Write out exactly the lines below that run from the one containing "Prioritize then Actions" through the one containing "one can assure", both included, with no other lines.
Supplied material below:
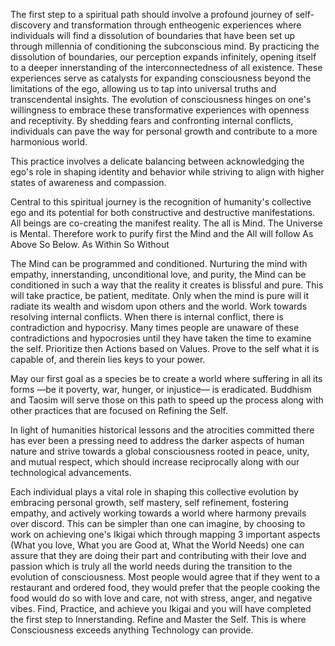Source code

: The first step to a spiritual path should involve a profound journey of 
self-discovery and transformation through entheogenic experiences where
individuals will find a dissolution of boundaries that have been set up through 
millennia of conditioning the subconscious mind. By practicing the dissolution of boundaries,
our perception expands infinitely, opening itself to a deeper innerstanding of the interconnectedness of all 
existence. These experiences serve as catalysts for expanding 
consciousness beyond the limitations of the ego, allowing us to
tap into universal truths and transcendental insights.
The evolution of consciousness hinges on one's 
willingness to embrace these transformative experiences with openness 
and receptivity. By shedding fears and confronting internal conflicts, 
individuals can pave the way for personal growth and contribute to a 
more harmonious world. 

This practice involves a delicate balancing between 
acknowledging the ego's role in shaping identity and behavior while 
striving to align with higher states of awareness and compassion.

Central to this spiritual journey is the recognition of 
humanity's collective ego and its potential for both constructive and 
destructive manifestations. All beings are co-creating the manifest reality.
The all is Mind. The Universe is Mental. Therefore work to purify first the Mind and the All will follow
As Above So Below. As Within So Without

The Mind can be programmed and conditioned. Nurturing the mind with empathy, innerstanding, unconditional love, and purity, 
the Mind can be conditioned in such a way that the reality it creates is blissful and pure. This will take practice, be patient, meditate.
Only when the mind is pure will it radiate its wealth and wisdom upon others and the world. 
Work towards resolving internal conflicts. When there is internal conflict, there is contradiction and hypocrisy.
Many times people are unaware of these contradictions and hypocrosies until they have taken the time to examine the self.
Prioritize then Actions based on Values. Prove to the self what it is capable of, and therein lies keys to your power.

May our first goal as a species be to create a world where suffering in all 
its forms —be it poverty, war, hunger, or injustice— is eradicated.
Buddhism and Taosim will serve those on this path to speed up the process along with other practices
that are focused on Refining the Self.

In light of humanities historical lessons and the atrocities 
committed there has ever been a pressing need to address 
the darker aspects of human nature and strive towards a global 
consciousness rooted in peace, unity, and mutual respect, which should 
increase reciprocally along with our technological advancements. 

Each individual plays a vital role in shaping this collective evolution by 
embracing personal growth, self mastery, self refinement, fostering empathy, and actively working 
towards a world where harmony prevails over discord. This can be simpler than one can imagine, by
choosing to work on achieving one's Ikigai which through mapping 3 important aspects (What you love, What you are Good at, What the World Needs)
one can assure that they are doing their part and contributing with their love and passion which is truly all
the world needs during the transition to the evolution of consciousness. 
Most people would agree that if they went to a restaurant and ordered food, they would prefer that the people cooking the food
would do so with love and care, not with stress, anger, and negative vibes. Find, Practice, and achieve you Ikigai and you will have
completed the first step to Innerstanding. Refine and Master the Self. 
This is where Consciousness exceeds anything Technology can provide.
End of Supplied material.
**Result of the exercise:**
Prioritize then Actions based on Values. Prove to the self what it is capable of, and therein lies keys to your power.

May our first goal as a species be to create a world where suffering in all 
its forms —be it poverty, war, hunger, or injustice— is eradicated.
Buddhism and Taosim will serve those on this path to speed up the process along with other practices
that are focused on Refining the Self.

In light of humanities historical lessons and the atrocities 
committed there has ever been a pressing need to address 
the darker aspects of human nature and strive towards a global 
consciousness rooted in peace, unity, and mutual respect, which should 
increase reciprocally along with our technological advancements. 

Each individual plays a vital role in shaping this collective evolution by 
embracing personal growth, self mastery, self refinement, fostering empathy, and actively working 
towards a world where harmony prevails over discord. This can be simpler than one can imagine, by
choosing to work on achieving one's Ikigai which through mapping 3 important aspects (What you love, What you are Good at, What the World Needs)
one can assure that they are doing their part and contributing with their love and passion which is truly all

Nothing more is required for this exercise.